Problem statement
From the first line to the last, write out the records exactly, leaving the pictures behind.

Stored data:
++++

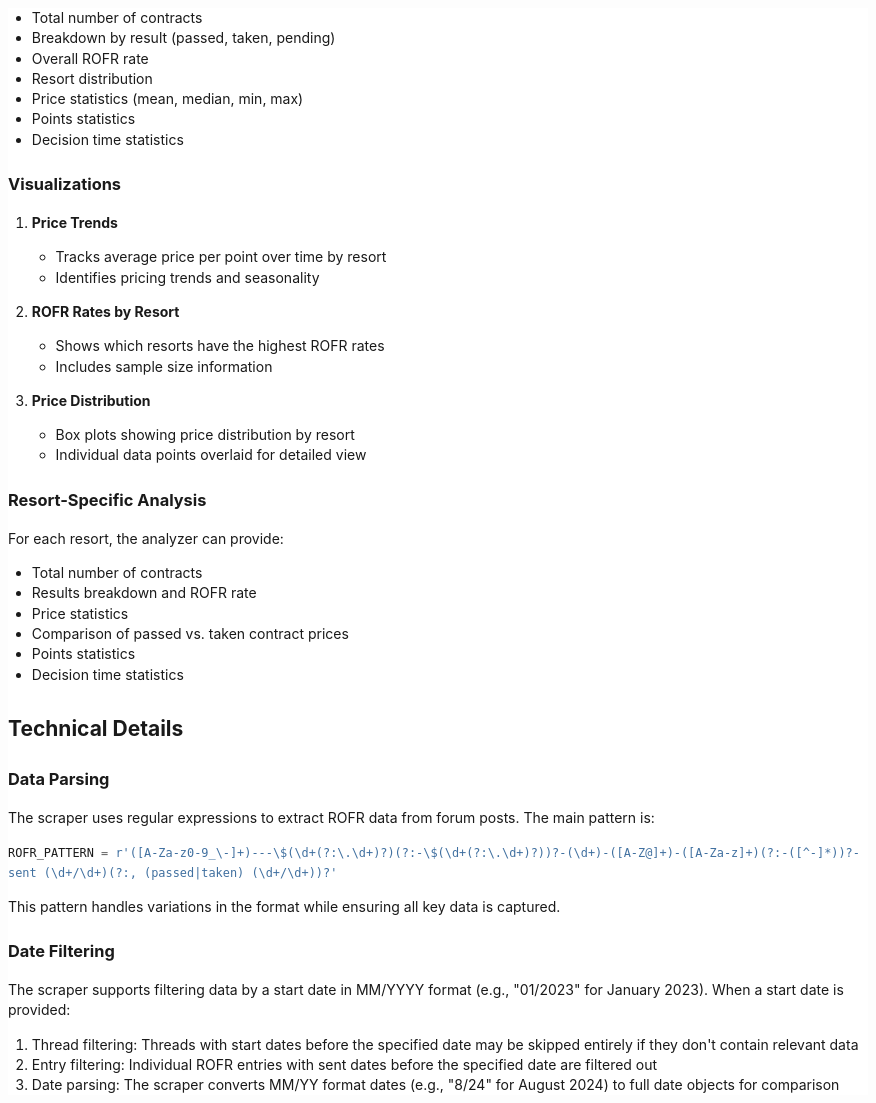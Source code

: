 - Total number of contracts
- Breakdown by result (passed, taken, pending)
- Overall ROFR rate
- Resort distribution
- Price statistics (mean, median, min, max)
- Points statistics
- Decision time statistics

### Visualizations

1. **Price Trends**
   - Tracks average price per point over time by resort
   - Identifies pricing trends and seasonality

2. **ROFR Rates by Resort**
   - Shows which resorts have the highest ROFR rates
   - Includes sample size information

3. **Price Distribution**
   - Box plots showing price distribution by resort
   - Individual data points overlaid for detailed view

### Resort-Specific Analysis

For each resort, the analyzer can provide:
- Total number of contracts
- Results breakdown and ROFR rate
- Price statistics
- Comparison of passed vs. taken contract prices
- Points statistics
- Decision time statistics

## Technical Details

### Data Parsing

The scraper uses regular expressions to extract ROFR data from forum posts. The main pattern is:

```python
ROFR_PATTERN = r'([A-Za-z0-9_\-]+)---\$(\d+(?:\.\d+)?)(?:-\$(\d+(?:\.\d+)?))?-(\d+)-([A-Z@]+)-([A-Za-z]+)(?:-([^-]*))?- sent (\d+/\d+)(?:, (passed|taken) (\d+/\d+))?'
```

This pattern handles variations in the format while ensuring all key data is captured.

### Date Filtering

The scraper supports filtering data by a start date in MM/YYYY format (e.g., "01/2023" for January 2023). When a start date is provided:

1. Thread filtering: Threads with start dates before the specified date may be skipped entirely if they don't contain relevant data
2. Entry filtering: Individual ROFR entries with sent dates before the specified date are filtered out
3. Date parsing: The scraper converts MM/YY format dates (e.g., "8/24" for August 2024) to full date objects for comparison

++++

Answer
Source code

: - Total number of contracts
- Breakdown by result (passed, taken, pending)
- Overall ROFR rate
- Resort distribution
- Price statistics (mean, median, min, max)
- Points statistics
- Decision time statistics

### Visualizations

1. **Price Trends**
   - Tracks average price per point over time by resort
   - Identifies pricing trends and seasonality

2. **ROFR Rates by Resort**
   - Shows which resorts have the highest ROFR rates
   - Includes sample size information

3. **Price Distribution**
   - Box plots showing price distribution by resort
   - Individual data points overlaid for detailed view

### Resort-Specific Analysis

For each resort, the analyzer can provide:
- Total number of contracts
- Results breakdown and ROFR rate
- Price statistics
- Comparison of passed vs. taken contract prices
- Points statistics
- Decision time statistics

## Technical Details

### Data Parsing

The scraper uses regular expressions to extract ROFR data from forum posts. The main pattern is:

```python
ROFR_PATTERN = r'([A-Za-z0-9_\-]+)---\$(\d+(?:\.\d+)?)(?:-\$(\d+(?:\.\d+)?))?-(\d+)-([A-Z@]+)-([A-Za-z]+)(?:-([^-]*))?- sent (\d+/\d+)(?:, (passed|taken) (\d+/\d+))?'
```

This pattern handles variations in the format while ensuring all key data is captured.

### Date Filtering

The scraper supports filtering data by a start date in MM/YYYY format (e.g., "01/2023" for January 2023). When a start date is provided:

1. Thread filtering: Threads with start dates before the specified date may be skipped entirely if they don't contain relevant data
2. Entry filtering: Individual ROFR entries with sent dates before the specified date are filtered out
3. Date parsing: The scraper converts MM/YY format dates (e.g., "8/24" for August 2024) to full date objects for comparison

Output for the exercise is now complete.